→ **Collected data**
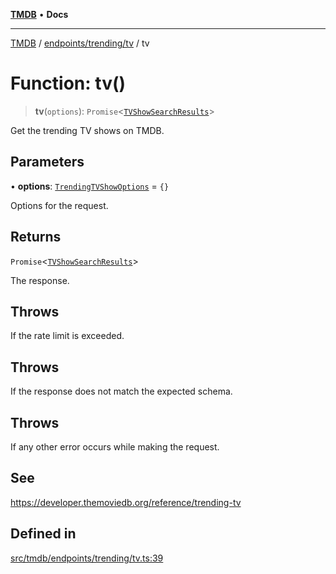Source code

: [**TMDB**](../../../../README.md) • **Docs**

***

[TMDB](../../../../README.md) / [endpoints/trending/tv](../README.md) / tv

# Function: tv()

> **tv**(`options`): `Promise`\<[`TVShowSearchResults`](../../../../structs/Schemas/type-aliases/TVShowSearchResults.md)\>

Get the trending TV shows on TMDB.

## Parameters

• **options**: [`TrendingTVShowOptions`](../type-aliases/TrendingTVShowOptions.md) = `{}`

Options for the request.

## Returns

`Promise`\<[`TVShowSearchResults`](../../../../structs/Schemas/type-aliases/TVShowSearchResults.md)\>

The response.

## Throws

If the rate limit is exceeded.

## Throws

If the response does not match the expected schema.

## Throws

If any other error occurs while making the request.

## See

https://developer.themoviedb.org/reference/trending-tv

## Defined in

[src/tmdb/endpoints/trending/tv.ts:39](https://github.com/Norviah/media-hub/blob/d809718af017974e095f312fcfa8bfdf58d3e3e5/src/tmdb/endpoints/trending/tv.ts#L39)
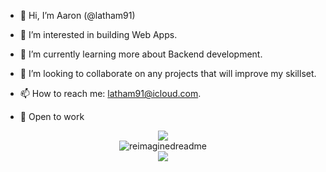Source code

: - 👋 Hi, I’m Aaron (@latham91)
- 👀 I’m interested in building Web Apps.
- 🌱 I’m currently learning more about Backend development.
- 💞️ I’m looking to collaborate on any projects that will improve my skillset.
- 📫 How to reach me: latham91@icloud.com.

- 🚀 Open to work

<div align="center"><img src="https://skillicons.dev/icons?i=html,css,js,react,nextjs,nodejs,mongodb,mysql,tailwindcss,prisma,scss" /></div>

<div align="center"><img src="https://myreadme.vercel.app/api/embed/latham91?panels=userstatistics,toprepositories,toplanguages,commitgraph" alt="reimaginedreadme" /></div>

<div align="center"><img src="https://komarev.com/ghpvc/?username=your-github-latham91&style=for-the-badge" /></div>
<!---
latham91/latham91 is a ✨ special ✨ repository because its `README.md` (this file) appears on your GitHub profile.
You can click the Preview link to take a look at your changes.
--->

→ **Exercise aim**
Every entry is to be transcribed exactly, but the pictures are to be left out.

→ **Expected answer**
Source code

: [**TMDB**](../../../../README.md) • **Docs**

***

[TMDB](../../../../README.md) / [endpoints/trending/tv](../README.md) / tv

# Function: tv()

> **tv**(`options`): `Promise`\<[`TVShowSearchResults`](../../../../structs/Schemas/type-aliases/TVShowSearchResults.md)\>

Get the trending TV shows on TMDB.

## Parameters

• **options**: [`TrendingTVShowOptions`](../type-aliases/TrendingTVShowOptions.md) = `{}`

Options for the request.

## Returns

`Promise`\<[`TVShowSearchResults`](../../../../structs/Schemas/type-aliases/TVShowSearchResults.md)\>

The response.

## Throws

If the rate limit is exceeded.

## Throws

If the response does not match the expected schema.

## Throws

If any other error occurs while making the request.

## See

https://developer.themoviedb.org/reference/trending-tv

## Defined in

[src/tmdb/endpoints/trending/tv.ts:39](https://github.com/Norviah/media-hub/blob/d809718af017974e095f312fcfa8bfdf58d3e3e5/src/tmdb/endpoints/trending/tv.ts#L39)
Source code

: - 👋 Hi, I’m Aaron (@latham91)
- 👀 I’m interested in building Web Apps.
- 🌱 I’m currently learning more about Backend development.
- 💞️ I’m looking to collaborate on any projects that will improve my skillset.
- 📫 How to reach me: latham91@icloud.com.

- 🚀 Open to work

<div align="center"><img src="https://skillicons.dev/icons?i=html,css,js,react,nextjs,nodejs,mongodb,mysql,tailwindcss,prisma,scss" /></div>

<div align="center"><img src="https://myreadme.vercel.app/api/embed/latham91?panels=userstatistics,toprepositories,toplanguages,commitgraph" alt="reimaginedreadme" /></div>

<div align="center"><img src="https://komarev.com/ghpvc/?username=your-github-latham91&style=for-the-badge" /></div>
<!---
latham91/latham91 is a ✨ special ✨ repository because its `README.md` (this file) appears on your GitHub profile.
You can click the Preview link to take a look at your changes.
--->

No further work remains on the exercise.